There are hundred red gems and hundred blue gems. The blue gems are priceless while the red gems equal wastage. You have two sacks one labeled Heads and the other Tails. You have to distribute the gems as you want in the two sacks. Then a coin will be flipped and you will be asked to pick up a gem randomly from the corresponding sacks.

How will you distribute the gems between the sacks so that the odds of picking a Blue gem are maximum?

How many bananas can you eat if your stomach is empty?

For this puzzle, you might have to find logic in something illogical. But hey, it's fun and a healthy little break from your strenuous puzzle-solving sessions.

Can you decipher the meaning in the following cluster of letters?

ITIT,NCENTCENT

You have two rectangular wires.

Both of them have property that when you light the fire from one end , it will take 60 minutes to get completely burn.

However, they do not burn at consistent speed (i.e it might be possible 1st 20% burn in 50 minutes and 80% can burn in 10 minutes).

So how could you measure 45 minutes ?

Our product and our sum always give the same answer. Who are we?

The King of a distant land had heard that Birbal was one of the wisest men in the East and so desired to meet Birbal. He sent Birbal an invitation to visit his country.

In due course, Birbal arrived in the distant kingdom. When he entered the palace he was flabbergasted to find not one but six kings seated there. All looked alike. All were dressed in kingly robes. Who was the real king?

The very next moment he got his answer. Confidently, he approached the king and bowed to him.

How did Birbal know who was the real king?

A man is approaching a broad and barren land. He has a package with him. If somehow, he is unable to open the package before reaching the land, he will die.

Can you guess what is present in the package?

My friends called me Iron59 because my parents are a chemist and a mathematician. What is my real name?

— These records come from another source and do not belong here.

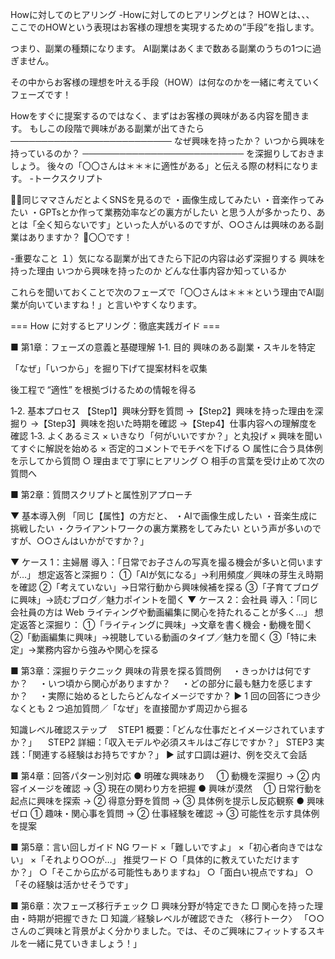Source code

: Howに対してのヒアリング
-Howに対してのヒアリングとは？
HOWとは、、、
ここでのHOWという表現はお客様の理想を実現するための”手段”を指します。

つまり、副業の種類になります。
AI副業はあくまで数ある副業のうちの1つに過ぎません。

その中からお客様の理想を叶える手段（HOW）は何なのかを一緒に考えていくフェーズです！

Howをすぐに提案するのではなく、まずはお客様の興味がある内容を聞きます。
もしこの段階で興味がある副業が出てきたら
──────────────────────────
なぜ興味を持ったか？
いつから興味を持っているのか？
────────────────────────── 
を深掘りしておきましょう。
後々の「〇〇さんは＊＊＊に適性がある」と伝える際の材料になります。
-トークスクリプト

👨‍💻同じママさんだとよくSNSを見るので 
・画像生成してみたい
・音楽作ってみたい
・GPTsとか作って業務効率などの裏方がしたい 
と思う人が多かったり、あとは「全く知らないです」といった人がいるのですが、○○さんは興味のある副業はありますか？
 👩〇〇です！



-重要なこと
１）気になる副業が出てきたら下記の内容は必ず深掘りする
興味を持った理由
いつから興味を持ったのか
どんな仕事内容か知っているか


これらを聞いておくことで次のフェーズで「〇〇さんは＊＊＊という理由でAI副業が向いていますね！」と言いやすくなります。


=== How に対するヒアリング：徹底実践ガイド ===

■ 第1章：フェーズの意義と基礎理解
1‑1. 目的
興味のある副業・スキルを特定


「なぜ」「いつから」を掘り下げて提案材料を収集


後工程で “適性” を根拠づけるための情報を得る


1‑2. 基本プロセス
 【Step1】興味分野を質問
 →【Step2】興味を持った理由を深掘り
 →【Step3】興味を抱いた時期を確認
 →【Step4】仕事内容への理解度を確認
1‑3. よくあるミス
 × いきなり「何がいいですか？」と丸投げ
 × 興味を聞いてすぐに解説を始める
 × 否定的コメントでモチベを下げる
 ○ 属性に合う具体例を示してから質問
 ○ 理由まで丁寧にヒアリング
 ○ 相手の言葉を受け止めて次の質問へ

■ 第2章：質問スクリプトと属性別アプローチ

▼ 基本導入例
 「同じ【属性】の方だと、
 ・AIで画像生成したい
 ・音楽生成に挑戦したい
 ・クライアントワークの裏方業務をしてみたい
 という声が多いのですが、○○さんはいかがですか？」
 
▼ ケース 1：主婦層
 導入：「日常でお子さんの写真を撮る機会が多いと伺いますが…」
 想定返答と深掘り：
 ①「AIが気になる」→利用頻度／興味の芽生え時期を確認
 ②「考えていない」→日常行動から興味候補を探る
 ③「子育てブログに興味」→読むブログ／魅力ポイントを聞く
▼ ケース 2：会社員
 導入：「同じ会社員の方は Web ライティングや動画編集に関心を持たれることが多く…」
 想定返答と深掘り：
 ①「ライティングに興味」→文章を書く機会・動機を聞く
 ②「動画編集に興味」→視聴している動画のタイプ／魅力を聞く
 ③「特に未定」→業務内容から強みや関心を探る

■ 第3章：深掘りテクニック
興味の背景を探る質問例
 　・きっかけは何ですか？
 　・いつ頃から関心がありますか？
 　・どの部分に最も魅力を感じますか？
 　・実際に始めるとしたらどんなイメージですか？
   ▶ 1 回の回答につき少なくとも 2 つ追加質問／「なぜ」を直接聞かず周辺から掘る


知識レベル確認ステップ
 　STEP1 概要：「どんな仕事だとイメージされていますか？」
 　STEP2 詳細：「収入モデルや必須スキルはご存じですか？」
   STEP3 実践：「関連する経験はお持ちですか？」
   ▶ 試す口調は避け、例を交えて会話



■ 第4章：回答パターン別対応
● 明確な興味あり
 　① 動機を深掘り → ② 内容イメージを確認 → ③ 現在の関わり方を把握
● 興味が漠然
 　① 日常行動を起点に興味を探索 → ② 得意分野を質問 → ③ 具体例を提示し反応観察
● 興味ゼロ
   ① 趣味・関心事を質問 → ② 仕事経験を確認 → ③ 可能性を示す具体例を提案

■ 第5章：言い回しガイド
NG ワード
 ×「難しいですよ」 ×「初心者向きではない」 ×「それより○○が…」
推奨ワード
 ○「具体的に教えていただけますか？」
 ○「そこから広がる可能性もありますね」
 ○「面白い視点ですね」
 ○「その経験は活かせそうです」

■ 第6章：次フェーズ移行チェック
□ 興味分野が特定できた
 □ 関心を持った理由・時期が把握できた
 □ 知識／経験レベルが確認できた
〈移行トーク〉
 「○○さんのご興味と背景がよく分かりました。では、そのご興味にフィットするスキルを一緒に見ていきましょう！」




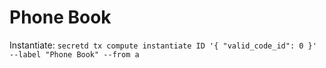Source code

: # Phone Book

Instantiate: `secretd tx compute instantiate ID '{ "valid_code_id": 0 }' --label "Phone Book" --from a`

There is a number which when you multiply by 3 and subtract 2 from the result, then the resulting number is the reverse of the actual number.

What is the smallest number that stands true on the statement?

A famous swimmer can swim downstream in a lake in exactly 40 minutes with the lake current.
He can swim upstream in that lake in exactly 60 minutes against the lake current.
The length of the lake is 2 km.

How long he can cover the distance of one side at a still lake with no current?